武士の情け(第55回 使用お題「悪い往生際」)

 その犯人は往生際が悪かった。

 証拠の包丁にはべったりと犯人の指紋がついていて、刃についた血痕のDNAは被害者のものと一致している。通報を受けて駆けつけた警官が、包丁と被害者の傍らで、返り血を拭いもせず呆然としている犯人を捕獲してもいる。自宅のパソコンには綿密な殺害計画書のファイルが存在し、そのタイムスタンプは犯行数時間前であった。

 これだけ完全に証拠が揃っているのに、犯人は一切認めなかった。捜査官との雑談には応じても、話題が被害者か事件の周辺に移ってくるとぴたりと口を閉ざしてしまう。
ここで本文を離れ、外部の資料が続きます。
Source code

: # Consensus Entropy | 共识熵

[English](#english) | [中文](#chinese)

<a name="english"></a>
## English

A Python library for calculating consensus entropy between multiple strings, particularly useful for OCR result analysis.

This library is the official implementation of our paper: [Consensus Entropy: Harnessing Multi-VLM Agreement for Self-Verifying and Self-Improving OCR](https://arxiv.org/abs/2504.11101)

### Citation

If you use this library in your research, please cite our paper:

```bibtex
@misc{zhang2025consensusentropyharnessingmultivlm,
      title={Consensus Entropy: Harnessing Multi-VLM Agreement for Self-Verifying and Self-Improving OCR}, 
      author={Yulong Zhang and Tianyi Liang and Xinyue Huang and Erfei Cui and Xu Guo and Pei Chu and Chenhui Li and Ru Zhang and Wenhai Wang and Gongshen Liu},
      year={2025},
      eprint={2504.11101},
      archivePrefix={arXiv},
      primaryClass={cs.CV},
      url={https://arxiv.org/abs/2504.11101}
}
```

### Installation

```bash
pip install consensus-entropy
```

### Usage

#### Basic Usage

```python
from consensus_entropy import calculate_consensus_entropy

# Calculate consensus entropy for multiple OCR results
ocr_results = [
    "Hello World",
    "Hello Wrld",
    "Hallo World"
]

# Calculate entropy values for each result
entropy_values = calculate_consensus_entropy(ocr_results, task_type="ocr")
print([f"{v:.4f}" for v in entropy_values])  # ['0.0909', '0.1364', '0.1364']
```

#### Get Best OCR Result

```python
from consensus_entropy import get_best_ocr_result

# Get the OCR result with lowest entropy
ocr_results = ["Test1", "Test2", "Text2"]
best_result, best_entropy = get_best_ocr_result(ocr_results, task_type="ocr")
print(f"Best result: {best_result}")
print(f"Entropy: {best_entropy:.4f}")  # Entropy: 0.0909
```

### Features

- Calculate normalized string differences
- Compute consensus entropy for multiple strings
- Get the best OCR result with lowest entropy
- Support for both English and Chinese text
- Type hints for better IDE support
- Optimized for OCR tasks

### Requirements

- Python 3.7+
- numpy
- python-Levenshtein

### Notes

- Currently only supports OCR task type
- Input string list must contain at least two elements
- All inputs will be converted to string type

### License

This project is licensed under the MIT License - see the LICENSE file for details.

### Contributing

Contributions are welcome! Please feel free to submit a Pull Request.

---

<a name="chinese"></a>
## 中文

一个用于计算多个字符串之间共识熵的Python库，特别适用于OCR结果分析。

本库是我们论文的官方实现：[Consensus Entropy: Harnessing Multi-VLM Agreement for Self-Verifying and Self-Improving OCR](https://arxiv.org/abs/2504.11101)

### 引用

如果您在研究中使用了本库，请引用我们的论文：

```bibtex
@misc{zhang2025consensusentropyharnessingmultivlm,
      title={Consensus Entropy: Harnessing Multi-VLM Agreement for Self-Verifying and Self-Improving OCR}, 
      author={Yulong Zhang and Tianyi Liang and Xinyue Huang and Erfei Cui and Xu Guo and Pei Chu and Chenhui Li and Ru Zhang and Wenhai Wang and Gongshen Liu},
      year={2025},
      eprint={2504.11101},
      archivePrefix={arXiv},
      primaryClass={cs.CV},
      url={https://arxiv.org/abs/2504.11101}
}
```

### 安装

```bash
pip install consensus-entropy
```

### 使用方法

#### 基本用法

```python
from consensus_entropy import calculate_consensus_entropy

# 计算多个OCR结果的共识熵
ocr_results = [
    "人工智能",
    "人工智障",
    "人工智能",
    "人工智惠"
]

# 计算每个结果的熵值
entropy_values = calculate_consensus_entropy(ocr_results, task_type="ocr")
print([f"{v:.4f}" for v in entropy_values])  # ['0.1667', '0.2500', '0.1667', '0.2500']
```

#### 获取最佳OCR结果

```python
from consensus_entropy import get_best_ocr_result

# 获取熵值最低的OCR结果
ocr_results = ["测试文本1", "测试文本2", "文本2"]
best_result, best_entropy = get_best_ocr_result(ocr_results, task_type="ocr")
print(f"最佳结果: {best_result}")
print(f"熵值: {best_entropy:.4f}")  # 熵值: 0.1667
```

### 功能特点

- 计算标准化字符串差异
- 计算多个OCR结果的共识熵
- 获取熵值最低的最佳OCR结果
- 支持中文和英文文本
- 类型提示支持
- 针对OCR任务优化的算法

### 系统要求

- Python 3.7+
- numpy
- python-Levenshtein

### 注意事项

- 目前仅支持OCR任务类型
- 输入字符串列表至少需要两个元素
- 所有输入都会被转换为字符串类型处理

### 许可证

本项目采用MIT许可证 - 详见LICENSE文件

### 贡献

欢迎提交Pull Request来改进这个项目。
 勾留期限が迫ってきた頃、突然犯人はべらべらと一切を自供した。気持ち悪いくらい素直に喋るようになった理由を捜査官達が尋ねたが、そのたびに蒼ざめて唇を震わせる。訳を察した捜査官達は「良心の呵責に耐えかねたからだ」と供述書には記載し、犯人もそれに同意した。

 いくら殺人犯でも、公的文書に「化けて出た被害者に怒られて自供しました」と記録されるのは可哀想だというものだ。

 こうしたケースは存外に多いので、捜査官達も慣れたものである。